**EXERCISE OBJECTIVE:** Lines from the entries below that hold "refactoring" form the answer; copy all of them.

---- DATA SECTION

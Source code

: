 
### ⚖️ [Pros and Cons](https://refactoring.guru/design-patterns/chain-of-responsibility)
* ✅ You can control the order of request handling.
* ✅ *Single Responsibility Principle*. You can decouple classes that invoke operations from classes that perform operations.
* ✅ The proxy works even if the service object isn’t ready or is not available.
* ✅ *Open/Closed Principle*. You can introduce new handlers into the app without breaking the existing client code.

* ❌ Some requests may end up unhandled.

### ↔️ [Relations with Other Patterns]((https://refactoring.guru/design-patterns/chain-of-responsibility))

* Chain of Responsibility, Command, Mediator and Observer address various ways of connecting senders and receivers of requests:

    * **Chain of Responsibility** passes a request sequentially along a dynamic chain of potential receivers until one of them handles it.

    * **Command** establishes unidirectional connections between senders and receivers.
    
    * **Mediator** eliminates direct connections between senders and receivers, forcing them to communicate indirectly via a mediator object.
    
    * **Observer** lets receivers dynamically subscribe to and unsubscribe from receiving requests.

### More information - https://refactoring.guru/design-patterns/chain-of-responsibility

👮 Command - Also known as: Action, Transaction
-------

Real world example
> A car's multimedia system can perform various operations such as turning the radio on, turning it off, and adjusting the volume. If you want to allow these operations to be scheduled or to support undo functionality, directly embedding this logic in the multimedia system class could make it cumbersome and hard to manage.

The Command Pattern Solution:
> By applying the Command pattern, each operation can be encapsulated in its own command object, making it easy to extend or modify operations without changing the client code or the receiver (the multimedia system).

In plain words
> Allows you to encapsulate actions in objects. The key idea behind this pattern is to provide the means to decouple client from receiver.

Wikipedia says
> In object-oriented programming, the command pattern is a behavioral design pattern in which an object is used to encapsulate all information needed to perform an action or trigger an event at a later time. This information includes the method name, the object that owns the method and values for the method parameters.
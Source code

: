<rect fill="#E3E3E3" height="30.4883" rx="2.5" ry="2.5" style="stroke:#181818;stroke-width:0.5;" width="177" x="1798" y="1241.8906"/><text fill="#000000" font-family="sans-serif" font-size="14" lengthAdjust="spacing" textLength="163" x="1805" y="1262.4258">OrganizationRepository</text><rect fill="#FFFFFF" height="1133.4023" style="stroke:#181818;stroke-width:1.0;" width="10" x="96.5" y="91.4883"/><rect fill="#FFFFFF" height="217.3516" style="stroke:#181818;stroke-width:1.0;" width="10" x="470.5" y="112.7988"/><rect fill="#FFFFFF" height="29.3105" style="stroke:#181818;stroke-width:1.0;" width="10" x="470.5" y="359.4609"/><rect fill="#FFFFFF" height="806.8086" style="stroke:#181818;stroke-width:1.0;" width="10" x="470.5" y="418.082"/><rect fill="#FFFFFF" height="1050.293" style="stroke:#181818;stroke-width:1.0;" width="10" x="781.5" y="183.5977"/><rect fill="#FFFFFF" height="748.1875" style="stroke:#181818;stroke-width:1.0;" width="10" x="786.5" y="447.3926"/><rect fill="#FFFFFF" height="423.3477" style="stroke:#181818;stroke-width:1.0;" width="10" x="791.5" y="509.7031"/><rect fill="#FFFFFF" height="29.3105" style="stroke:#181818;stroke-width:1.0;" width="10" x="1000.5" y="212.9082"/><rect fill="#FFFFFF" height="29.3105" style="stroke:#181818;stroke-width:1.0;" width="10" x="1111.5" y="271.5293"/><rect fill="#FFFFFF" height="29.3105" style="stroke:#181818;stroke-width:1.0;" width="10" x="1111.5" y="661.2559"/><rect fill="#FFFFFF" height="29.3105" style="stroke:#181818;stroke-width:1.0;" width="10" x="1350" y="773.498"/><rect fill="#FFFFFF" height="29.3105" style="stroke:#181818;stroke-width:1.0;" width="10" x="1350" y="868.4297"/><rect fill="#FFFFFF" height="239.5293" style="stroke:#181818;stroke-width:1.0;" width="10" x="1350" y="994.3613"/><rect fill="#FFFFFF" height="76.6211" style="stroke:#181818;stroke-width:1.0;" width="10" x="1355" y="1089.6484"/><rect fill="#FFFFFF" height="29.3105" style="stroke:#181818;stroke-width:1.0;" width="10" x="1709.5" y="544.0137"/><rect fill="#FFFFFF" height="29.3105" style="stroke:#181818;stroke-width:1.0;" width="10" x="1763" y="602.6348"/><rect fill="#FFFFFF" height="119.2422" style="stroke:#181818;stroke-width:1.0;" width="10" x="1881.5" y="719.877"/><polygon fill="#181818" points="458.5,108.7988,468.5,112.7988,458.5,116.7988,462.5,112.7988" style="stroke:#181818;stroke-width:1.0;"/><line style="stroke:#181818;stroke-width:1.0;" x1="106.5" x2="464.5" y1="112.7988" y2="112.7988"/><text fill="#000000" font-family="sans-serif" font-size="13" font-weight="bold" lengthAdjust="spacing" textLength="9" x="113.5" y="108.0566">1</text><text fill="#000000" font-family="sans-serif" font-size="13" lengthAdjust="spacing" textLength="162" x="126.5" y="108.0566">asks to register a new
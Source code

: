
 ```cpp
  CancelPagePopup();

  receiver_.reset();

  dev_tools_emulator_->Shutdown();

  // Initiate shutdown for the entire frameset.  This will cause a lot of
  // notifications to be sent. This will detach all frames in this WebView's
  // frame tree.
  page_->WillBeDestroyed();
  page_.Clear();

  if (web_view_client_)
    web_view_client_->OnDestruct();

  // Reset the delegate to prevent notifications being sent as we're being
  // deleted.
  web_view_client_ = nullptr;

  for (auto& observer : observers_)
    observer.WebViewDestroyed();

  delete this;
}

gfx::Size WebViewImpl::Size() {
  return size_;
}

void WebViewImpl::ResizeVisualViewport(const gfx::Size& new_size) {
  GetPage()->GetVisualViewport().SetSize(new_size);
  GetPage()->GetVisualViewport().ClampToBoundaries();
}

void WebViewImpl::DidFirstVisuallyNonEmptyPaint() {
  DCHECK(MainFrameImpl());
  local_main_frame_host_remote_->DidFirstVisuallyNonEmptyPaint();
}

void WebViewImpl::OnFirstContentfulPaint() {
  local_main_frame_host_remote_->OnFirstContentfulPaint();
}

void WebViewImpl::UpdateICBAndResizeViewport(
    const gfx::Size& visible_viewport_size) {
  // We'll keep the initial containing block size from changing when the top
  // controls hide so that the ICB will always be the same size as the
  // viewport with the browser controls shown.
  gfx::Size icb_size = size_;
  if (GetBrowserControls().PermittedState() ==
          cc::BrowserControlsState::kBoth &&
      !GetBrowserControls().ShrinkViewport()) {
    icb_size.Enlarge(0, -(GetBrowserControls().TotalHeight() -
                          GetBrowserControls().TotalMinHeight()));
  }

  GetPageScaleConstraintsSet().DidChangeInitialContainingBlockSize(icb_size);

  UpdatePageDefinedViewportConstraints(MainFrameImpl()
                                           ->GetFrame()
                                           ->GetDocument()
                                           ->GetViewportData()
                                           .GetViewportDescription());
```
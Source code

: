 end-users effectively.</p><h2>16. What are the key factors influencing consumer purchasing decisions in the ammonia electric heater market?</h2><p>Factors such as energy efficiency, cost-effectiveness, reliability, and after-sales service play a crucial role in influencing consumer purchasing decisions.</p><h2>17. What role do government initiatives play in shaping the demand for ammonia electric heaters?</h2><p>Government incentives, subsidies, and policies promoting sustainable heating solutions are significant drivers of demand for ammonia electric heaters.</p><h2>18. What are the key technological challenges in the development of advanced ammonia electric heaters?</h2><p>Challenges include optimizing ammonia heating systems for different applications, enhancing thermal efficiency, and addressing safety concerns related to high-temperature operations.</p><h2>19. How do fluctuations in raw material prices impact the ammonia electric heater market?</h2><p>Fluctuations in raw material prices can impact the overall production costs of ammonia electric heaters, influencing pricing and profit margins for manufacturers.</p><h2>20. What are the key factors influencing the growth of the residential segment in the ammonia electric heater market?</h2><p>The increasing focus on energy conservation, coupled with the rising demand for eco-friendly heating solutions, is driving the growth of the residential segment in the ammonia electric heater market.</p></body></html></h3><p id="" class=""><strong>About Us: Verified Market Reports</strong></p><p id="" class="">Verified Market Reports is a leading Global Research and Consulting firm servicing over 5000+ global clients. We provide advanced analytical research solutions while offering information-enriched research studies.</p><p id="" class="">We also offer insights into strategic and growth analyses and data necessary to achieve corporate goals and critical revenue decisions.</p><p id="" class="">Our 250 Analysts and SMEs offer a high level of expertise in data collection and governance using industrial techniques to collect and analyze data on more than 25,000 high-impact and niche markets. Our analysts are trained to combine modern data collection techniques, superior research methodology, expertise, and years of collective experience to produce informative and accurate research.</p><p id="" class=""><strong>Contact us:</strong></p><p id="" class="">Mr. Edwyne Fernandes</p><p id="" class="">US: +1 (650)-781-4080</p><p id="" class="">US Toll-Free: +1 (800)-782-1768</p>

--------

**RESPONSE TO THIS EXERCISE:**
### ⚖️ [Pros and Cons](https://refactoring.guru/design-patterns/chain-of-responsibility)
### ↔️ [Relations with Other Patterns]((https://refactoring.guru/design-patterns/chain-of-responsibility))
### More information - https://refactoring.guru/design-patterns/chain-of-responsibility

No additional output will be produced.